From the entries that follow, report every line in which "have" occurs.

◆ **Stored data**:
* * * *
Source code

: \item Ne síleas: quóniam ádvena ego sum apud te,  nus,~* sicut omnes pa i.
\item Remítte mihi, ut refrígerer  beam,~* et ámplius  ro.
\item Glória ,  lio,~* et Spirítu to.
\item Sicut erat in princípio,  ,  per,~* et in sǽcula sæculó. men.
* * * *
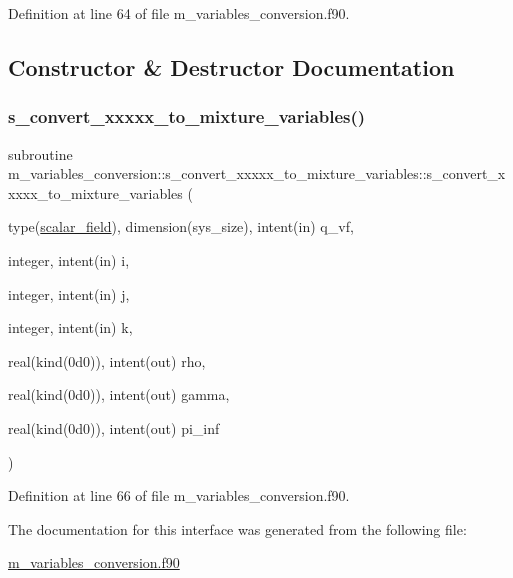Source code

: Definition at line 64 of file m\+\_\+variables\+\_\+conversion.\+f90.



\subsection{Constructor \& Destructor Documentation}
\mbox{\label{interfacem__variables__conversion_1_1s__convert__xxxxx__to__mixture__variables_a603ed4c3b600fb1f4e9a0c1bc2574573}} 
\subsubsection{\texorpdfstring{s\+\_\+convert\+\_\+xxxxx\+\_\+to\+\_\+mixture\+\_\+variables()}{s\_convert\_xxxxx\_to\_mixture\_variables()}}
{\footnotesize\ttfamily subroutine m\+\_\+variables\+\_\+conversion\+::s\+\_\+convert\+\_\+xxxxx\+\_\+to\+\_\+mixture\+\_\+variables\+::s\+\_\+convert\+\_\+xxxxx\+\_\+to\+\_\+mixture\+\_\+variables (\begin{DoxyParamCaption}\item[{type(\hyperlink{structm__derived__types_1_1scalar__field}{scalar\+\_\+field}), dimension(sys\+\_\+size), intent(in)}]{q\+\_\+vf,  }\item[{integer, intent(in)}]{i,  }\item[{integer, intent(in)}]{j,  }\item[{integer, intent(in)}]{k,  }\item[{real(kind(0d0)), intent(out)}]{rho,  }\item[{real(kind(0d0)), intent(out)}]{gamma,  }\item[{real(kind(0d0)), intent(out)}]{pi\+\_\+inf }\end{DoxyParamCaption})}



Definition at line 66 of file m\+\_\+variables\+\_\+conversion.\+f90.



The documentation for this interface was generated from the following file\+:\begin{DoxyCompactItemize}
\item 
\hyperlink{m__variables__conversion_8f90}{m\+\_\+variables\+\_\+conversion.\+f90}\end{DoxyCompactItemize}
* * * *
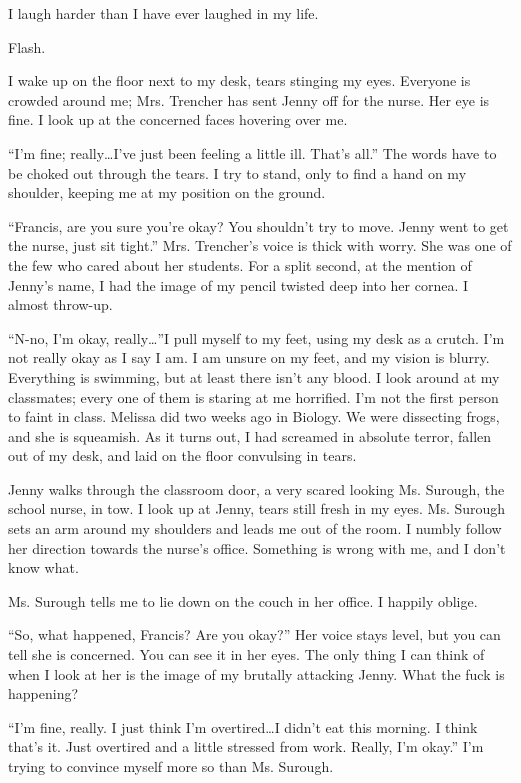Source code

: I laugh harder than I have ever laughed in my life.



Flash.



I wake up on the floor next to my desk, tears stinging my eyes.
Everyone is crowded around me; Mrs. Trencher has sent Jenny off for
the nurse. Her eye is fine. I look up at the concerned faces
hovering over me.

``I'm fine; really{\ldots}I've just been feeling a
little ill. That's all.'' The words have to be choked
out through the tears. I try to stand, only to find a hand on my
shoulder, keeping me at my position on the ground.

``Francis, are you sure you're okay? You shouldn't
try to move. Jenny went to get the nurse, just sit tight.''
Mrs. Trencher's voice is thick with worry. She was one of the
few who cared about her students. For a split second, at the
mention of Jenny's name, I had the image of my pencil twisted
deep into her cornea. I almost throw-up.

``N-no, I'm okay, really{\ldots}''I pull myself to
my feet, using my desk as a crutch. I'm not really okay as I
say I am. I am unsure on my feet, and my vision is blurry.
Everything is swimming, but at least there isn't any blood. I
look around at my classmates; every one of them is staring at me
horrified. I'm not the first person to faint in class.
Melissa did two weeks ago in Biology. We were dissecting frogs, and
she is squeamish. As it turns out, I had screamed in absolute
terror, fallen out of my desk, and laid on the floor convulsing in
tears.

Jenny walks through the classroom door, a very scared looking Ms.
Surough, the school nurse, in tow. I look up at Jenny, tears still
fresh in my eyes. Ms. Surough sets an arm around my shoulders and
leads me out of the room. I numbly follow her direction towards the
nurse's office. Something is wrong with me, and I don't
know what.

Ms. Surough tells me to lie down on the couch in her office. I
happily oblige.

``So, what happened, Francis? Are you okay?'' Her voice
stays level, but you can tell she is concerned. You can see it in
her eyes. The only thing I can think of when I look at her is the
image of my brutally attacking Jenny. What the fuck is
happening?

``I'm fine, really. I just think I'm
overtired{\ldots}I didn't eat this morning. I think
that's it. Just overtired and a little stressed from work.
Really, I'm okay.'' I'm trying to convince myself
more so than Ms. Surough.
* * * *
◆ **Reply**:
: I laugh harder than I have ever laughed in my life.
little ill. That's all.'' The words have to be choked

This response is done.